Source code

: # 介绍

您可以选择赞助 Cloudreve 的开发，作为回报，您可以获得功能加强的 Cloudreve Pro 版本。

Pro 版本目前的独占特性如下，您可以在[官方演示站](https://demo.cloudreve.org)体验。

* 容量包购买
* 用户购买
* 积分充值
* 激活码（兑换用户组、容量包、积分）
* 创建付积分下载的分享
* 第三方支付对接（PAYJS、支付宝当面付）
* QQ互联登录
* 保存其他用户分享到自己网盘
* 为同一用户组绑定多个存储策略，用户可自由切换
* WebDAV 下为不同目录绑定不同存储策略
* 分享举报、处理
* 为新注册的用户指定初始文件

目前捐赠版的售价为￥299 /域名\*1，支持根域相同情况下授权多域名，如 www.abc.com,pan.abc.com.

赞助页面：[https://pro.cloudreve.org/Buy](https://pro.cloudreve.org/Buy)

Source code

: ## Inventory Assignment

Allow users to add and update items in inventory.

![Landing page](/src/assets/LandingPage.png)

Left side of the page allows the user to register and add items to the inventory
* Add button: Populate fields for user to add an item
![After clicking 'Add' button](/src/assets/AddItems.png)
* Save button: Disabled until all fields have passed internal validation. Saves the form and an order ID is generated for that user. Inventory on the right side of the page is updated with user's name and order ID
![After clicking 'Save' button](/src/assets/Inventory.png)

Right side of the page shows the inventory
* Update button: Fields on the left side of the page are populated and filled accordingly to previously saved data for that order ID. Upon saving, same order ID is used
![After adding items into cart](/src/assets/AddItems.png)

(Problem statement): Your reply must consist of the entire listing, repeated word for word.

(The answer):
Source code

: # 介绍

您可以选择赞助 Cloudreve 的开发，作为回报，您可以获得功能加强的 Cloudreve Pro 版本。

Pro 版本目前的独占特性如下，您可以在[官方演示站](https://demo.cloudreve.org)体验。

* 容量包购买
* 用户购买
* 积分充值
* 激活码（兑换用户组、容量包、积分）
* 创建付积分下载的分享
* 第三方支付对接（PAYJS、支付宝当面付）
* QQ互联登录
* 保存其他用户分享到自己网盘
* 为同一用户组绑定多个存储策略，用户可自由切换
* WebDAV 下为不同目录绑定不同存储策略
* 分享举报、处理
* 为新注册的用户指定初始文件

目前捐赠版的售价为￥299 /域名\*1，支持根域相同情况下授权多域名，如 www.abc.com,pan.abc.com.

赞助页面：[https://pro.cloudreve.org/Buy](https://pro.cloudreve.org/Buy)

Source code

: ## Inventory Assignment

Allow users to add and update items in inventory.

![Landing page](/src/assets/LandingPage.png)

Left side of the page allows the user to register and add items to the inventory
* Add button: Populate fields for user to add an item
![After clicking 'Add' button](/src/assets/AddItems.png)
* Save button: Disabled until all fields have passed internal validation. Saves the form and an order ID is generated for that user. Inventory on the right side of the page is updated with user's name and order ID
![After clicking 'Save' button](/src/assets/Inventory.png)

Right side of the page shows the inventory
* Update button: Fields on the left side of the page are populated and filled accordingly to previously saved data for that order ID. Upon saving, same order ID is used
![After adding items into cart](/src/assets/AddItems.png)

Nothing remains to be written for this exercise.